### Activity
Nothing below is to be printed except the lines between the line holding "- Filter contacts by name." and the line holding "- Middleware for", inclusive, each exactly as it appears.

### Given records
--- --- ---

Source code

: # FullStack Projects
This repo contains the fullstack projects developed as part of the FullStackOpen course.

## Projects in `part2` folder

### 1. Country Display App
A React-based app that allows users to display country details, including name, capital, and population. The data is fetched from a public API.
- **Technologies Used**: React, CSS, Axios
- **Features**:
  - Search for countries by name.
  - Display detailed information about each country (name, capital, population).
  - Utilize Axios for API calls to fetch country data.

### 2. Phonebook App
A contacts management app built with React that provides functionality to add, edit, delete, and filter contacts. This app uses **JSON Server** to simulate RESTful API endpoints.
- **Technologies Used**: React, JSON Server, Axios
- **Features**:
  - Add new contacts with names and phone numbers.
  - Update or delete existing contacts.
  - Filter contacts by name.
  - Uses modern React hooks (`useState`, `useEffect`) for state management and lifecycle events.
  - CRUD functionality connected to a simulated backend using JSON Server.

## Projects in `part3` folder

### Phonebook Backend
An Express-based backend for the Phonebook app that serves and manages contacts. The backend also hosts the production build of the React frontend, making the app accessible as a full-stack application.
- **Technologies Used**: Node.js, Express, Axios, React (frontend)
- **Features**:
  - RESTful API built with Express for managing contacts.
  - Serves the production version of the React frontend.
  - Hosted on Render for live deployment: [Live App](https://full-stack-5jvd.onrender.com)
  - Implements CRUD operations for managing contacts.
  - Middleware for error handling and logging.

--- --- ---

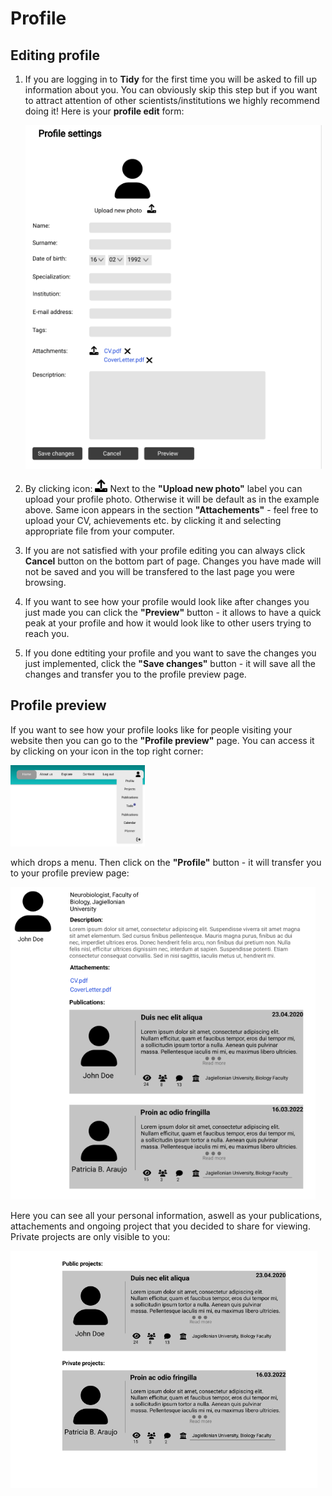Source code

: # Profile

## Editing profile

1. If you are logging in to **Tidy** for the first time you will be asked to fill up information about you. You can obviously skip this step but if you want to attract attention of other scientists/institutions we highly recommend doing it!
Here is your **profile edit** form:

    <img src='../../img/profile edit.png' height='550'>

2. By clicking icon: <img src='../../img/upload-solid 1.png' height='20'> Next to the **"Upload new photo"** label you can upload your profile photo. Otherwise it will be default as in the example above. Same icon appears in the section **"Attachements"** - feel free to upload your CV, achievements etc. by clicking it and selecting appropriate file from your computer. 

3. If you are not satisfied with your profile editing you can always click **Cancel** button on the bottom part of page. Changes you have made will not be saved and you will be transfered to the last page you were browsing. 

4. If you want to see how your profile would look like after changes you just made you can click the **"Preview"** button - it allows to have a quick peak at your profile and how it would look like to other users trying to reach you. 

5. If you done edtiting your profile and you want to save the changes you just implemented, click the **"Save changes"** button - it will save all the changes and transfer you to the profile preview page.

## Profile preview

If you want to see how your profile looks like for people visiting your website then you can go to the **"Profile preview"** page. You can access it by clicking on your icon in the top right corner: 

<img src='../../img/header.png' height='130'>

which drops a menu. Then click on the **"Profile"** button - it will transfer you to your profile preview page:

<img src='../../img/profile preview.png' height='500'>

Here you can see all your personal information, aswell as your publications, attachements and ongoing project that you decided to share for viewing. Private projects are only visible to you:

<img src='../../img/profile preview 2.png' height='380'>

--- --- ---

### Answer space
  - Filter contacts by name.
  - Uses modern React hooks (`useState`, `useEffect`) for state management and lifecycle events.
  - CRUD functionality connected to a simulated backend using JSON Server.

## Projects in `part3` folder

### Phonebook Backend
An Express-based backend for the Phonebook app that serves and manages contacts. The backend also hosts the production build of the React frontend, making the app accessible as a full-stack application.
- **Technologies Used**: Node.js, Express, Axios, React (frontend)
- **Features**:
  - RESTful API built with Express for managing contacts.
  - Serves the production version of the React frontend.
  - Hosted on Render for live deployment: [Live App](https://full-stack-5jvd.onrender.com)
  - Implements CRUD operations for managing contacts.
  - Middleware for error handling and logging.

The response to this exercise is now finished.